Mais là, après le concert, tout avait changé, il s'était mis à composer, composer et composer. Noyé dans ses souvenirs d'elle, dans ses fantasmes d'elle… Il l'avait cherché mais pris par la musique, il s'était dit qu'il la trouverait une fois l'album sorti. Mais de toute façon, il faudrait qu'il la trouve, rien que pour apaiser son esprit et passer à autre chose. Bella…
Alors quand il l'avait revu, dans la loge d'Alice, il avait cru rêver. Depuis des mois il était obsédé par le souvenir de cette déesse aux yeux bruns et elle était apparue là, devant lui, encore plus belle que dans ses souvenirs, rougissante et timide. Adorable. L'attirance, magnétique, était toujours là, plus puissante que jamais et elle était réciproque ! Il ne pourrait jamais assez remercier Alice !
Il était tombé amoureux d'elle dès cette première nuit, dans son appartement… Ou peut-être même dès le premier instant où il l'avait vu.
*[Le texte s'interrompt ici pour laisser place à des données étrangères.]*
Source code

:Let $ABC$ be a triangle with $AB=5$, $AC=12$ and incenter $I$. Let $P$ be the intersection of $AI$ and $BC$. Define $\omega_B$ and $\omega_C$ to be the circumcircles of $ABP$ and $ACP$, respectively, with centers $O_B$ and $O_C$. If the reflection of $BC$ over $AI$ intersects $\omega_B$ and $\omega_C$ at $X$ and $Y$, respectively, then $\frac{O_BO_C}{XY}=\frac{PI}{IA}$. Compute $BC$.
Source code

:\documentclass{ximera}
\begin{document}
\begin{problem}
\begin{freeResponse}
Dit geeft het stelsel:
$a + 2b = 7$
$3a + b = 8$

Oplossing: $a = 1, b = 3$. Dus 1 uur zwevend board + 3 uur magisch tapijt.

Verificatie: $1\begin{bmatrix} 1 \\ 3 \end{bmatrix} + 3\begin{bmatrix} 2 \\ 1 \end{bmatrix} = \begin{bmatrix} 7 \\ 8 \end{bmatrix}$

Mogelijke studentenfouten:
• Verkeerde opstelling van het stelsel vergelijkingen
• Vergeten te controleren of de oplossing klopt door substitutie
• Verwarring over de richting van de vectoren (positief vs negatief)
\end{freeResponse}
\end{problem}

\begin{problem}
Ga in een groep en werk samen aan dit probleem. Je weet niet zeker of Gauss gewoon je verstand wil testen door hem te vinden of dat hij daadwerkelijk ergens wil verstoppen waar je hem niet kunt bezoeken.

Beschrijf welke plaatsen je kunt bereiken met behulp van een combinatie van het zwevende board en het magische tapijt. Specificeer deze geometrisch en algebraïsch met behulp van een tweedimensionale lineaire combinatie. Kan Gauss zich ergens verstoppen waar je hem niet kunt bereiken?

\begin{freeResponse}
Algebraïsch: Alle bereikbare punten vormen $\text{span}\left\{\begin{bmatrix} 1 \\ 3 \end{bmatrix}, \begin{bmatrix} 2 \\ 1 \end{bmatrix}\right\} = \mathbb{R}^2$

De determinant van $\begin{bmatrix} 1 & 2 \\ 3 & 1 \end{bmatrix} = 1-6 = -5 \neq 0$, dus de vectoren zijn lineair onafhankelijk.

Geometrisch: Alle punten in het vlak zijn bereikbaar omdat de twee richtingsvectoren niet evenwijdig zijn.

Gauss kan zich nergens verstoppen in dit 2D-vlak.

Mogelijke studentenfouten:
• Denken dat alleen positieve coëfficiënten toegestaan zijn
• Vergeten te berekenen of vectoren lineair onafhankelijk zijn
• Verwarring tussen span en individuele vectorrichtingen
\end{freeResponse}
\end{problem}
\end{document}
En tout cas, maintenant, elle était à lui, et il était à elle, complètement. Un jour, il lui demanderait sa main, lui ferait des enfants. Oui, un jour, il aurait tout ça avec elle si elle le voulait. Seulement avec elle.
Il se rappela sa matinée avec Charlie. Bon dieu que son beau-père l'impressionnait. Il avait les mêmes yeux qu'elle, les même traits. Et des aprioris, des tonnes d'aprioris. Il le voyait comme un chanteur arrogant et égoïste (ce qu'il avait surement été), jouant avec le cœur de sa petite fille pour vendre de la musique. Edward devait le convaincre, lui faire comprendre qui il était et ce qu'il ressentait pour sa fille.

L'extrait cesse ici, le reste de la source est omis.